Out-of-Towners Guide to Food at Festivals Acadiens et Creoles in Lafayette
***The following is brought to you by Jill “the Nearly Invisible Intern“. For a girl from Alexandria, La, seems like she's darn near a converted Cajun, don't you think?***
What is a festival without homecooked, savory food? Definitely not a festival worth going to. Festivals Acadiens et Créoles will offer a ton of delicious southern favorites. The restaurants providing their exquisite cuisines are well-known throughout Acadiana. Your friends and family will drool over the bayou food which will be presented very nicely. It is ok to eat like you have never eaten before at Festivals Acadiens. Here is a quick little information guide on just a few of the dishes that will be served this weekend.
Boudin is extremely popular around Acadiana. It is said that the best boudin is in a five mile radius of where you live. Alligator, crawfish, ground meat, pork and rice is stuffed into the sausage and cooked to satisfy your hunger.
Crawfish etouffée is savory, creamy and delicious. The rich sauce with seasoned crawfish tails is served over a bed of rice and definitely hits the right spot in your stomach. Crawfish etouffee has been a southern classic for decades.
Meat Pies are quite famous around Northern Louisiana in Natchitoches. They are meat stuffed pies fried up to perfection.
Alligator Sausage is considered a unique, tasty dish. Alligator is white lean meat which is good for your hips and delicious in your mouth!
Shrimp and Grits
Shrimp and Grits is a Southern favorite and enjoyed by many people around Acadiana. The shrimp sauce is seasoned to perfection and ladled onto a bed of corn grits. If you haven't ever tried shrimp and grits be sure to try it!
Crawfish Pistolettes is a small piece of bread (the size of a dinner roll) stuffed with crawfish etouffée. If you love crawfish etouffée, you'll be sure to enjoy a pistolette!

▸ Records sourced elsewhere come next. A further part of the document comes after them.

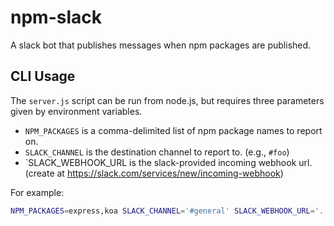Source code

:# npm-slack
A slack bot that publishes messages when npm packages are published.

## CLI Usage
The `server.js` script can be run from node.js, but requires three parameters
given by environment variables.
* `NPM_PACKAGES` is a comma-delimited list of npm package names to report on.
* `SLACK_CHANNEL` is the destination channel to report to. (e.g., `#foo`)
* `SLACK_WEBHOOK_URL is the slack-provided incoming webhook url. (create at
  https://slack.com/services/new/incoming-webhook)

For example:

```bash
NPM_PACKAGES=express,koa SLACK_CHANNEL='#general' SLACK_WEBHOOK_URL='...' node server.js
```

Seafood Gumbo is a filling soup or stew with a seafood based stock, plenty of vegetables, shrimp, crawfish, crab, and oysters. There is a slight difference between Creole gumbo and Cajun gumbo. Creole gumbo mainly has a tomato based stock and Cajun gumbo has a darker roux. Gumbo has been a classic hit since the 18th century and it is still sure to please.